Lecture 15: Flashcards
If the variable is categorical, we’re likely to be interested in what more between proportions and means?
Proportions more than means
Parameter we want to estimate isn’t the population mean but rather the population _______
Proportion
We can estimate the population proportion by taking a ___ and then computing the _____ proportion
Sample
Computing a sample proportion:
Proportion = no. Of individuals with trait in the group/ total number of individuals in the group
How do you compute the odds of a group?
Odds = number of individuals with the trait in the group/number of individuals without trait in the group
How do you calculate Proportion differences in groups?

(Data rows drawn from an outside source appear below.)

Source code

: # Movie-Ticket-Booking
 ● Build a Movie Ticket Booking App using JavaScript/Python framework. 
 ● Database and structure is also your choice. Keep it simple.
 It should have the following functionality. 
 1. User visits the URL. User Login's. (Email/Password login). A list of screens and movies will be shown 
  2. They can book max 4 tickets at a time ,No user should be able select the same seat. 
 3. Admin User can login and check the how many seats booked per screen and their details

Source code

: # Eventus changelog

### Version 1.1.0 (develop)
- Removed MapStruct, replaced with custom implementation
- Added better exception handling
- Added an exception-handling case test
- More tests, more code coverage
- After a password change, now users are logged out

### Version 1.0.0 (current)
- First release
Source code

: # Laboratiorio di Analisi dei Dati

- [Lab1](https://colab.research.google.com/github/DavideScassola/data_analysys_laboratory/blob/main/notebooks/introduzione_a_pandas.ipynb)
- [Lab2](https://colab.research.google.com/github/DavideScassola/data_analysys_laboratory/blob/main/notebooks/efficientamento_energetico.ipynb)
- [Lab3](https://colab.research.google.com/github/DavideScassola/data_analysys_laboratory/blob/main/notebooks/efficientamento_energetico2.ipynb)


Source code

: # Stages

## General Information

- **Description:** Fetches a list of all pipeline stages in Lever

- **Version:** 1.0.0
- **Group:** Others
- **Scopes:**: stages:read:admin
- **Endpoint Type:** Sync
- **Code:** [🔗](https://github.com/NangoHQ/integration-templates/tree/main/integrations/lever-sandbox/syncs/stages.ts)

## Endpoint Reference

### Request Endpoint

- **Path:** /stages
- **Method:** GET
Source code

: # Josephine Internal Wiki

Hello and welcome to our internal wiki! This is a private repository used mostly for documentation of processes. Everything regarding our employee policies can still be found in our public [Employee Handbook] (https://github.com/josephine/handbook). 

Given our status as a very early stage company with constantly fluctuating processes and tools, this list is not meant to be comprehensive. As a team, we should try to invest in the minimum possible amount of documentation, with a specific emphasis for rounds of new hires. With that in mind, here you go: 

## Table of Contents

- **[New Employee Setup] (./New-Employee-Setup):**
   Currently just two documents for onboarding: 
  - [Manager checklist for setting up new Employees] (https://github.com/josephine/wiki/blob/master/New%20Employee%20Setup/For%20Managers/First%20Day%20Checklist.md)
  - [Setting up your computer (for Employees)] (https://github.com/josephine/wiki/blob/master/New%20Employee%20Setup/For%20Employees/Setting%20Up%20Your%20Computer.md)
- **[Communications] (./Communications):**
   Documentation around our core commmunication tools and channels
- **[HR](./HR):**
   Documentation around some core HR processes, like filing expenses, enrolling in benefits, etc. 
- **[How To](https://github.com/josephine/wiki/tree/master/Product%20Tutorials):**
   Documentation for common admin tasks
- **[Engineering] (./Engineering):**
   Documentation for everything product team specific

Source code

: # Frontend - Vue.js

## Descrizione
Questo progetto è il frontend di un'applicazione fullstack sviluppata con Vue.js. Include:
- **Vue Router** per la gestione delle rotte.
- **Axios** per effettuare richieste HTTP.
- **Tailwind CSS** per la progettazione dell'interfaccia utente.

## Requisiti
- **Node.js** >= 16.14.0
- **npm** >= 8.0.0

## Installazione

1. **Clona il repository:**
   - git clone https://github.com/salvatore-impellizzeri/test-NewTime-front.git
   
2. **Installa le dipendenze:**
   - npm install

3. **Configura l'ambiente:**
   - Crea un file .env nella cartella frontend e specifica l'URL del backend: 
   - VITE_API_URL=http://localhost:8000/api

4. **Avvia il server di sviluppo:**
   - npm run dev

Proportion difference = Group 1 proportion - Group 2 proportion
The sample proportion can also be called:
- The probability
- The risk
We can also compute a ______ ______ for the population proportion so we know how precise our estimate is
Confidence interval
How do you compute a proportion ratio comparing 2 groups?
Group 1 proportion/Group 2 proportion
How would you compute the odds ratio between 2 groups?
Group 1 odds/Group 2 odds
Overall what are the 5 statistics we can compute from a contingency table?
- Sample proportion
- Sample odds
- Sample proportion difference
- Sample proportion ratio
- Sample odds ratio
We have to remember that our computations are only _____
Estimates
Eg. Sample risk is only an estimate of the true risk of the population
What is essential for getting decent estimates of proportions and odds?
Large sample (n in the hundreds/thousands)
The smaller the proportion difference/ proportion you’re estimating, the ______ the sample needs to be to get reliable estimates/reasonably narrow confidence intervals
Bigger
The farther from 1 the odds/odds ratio are that you’re estimating the _____ the sample needs to be
Bigger
Often the proportion ratios and odds ratios you see are “_______”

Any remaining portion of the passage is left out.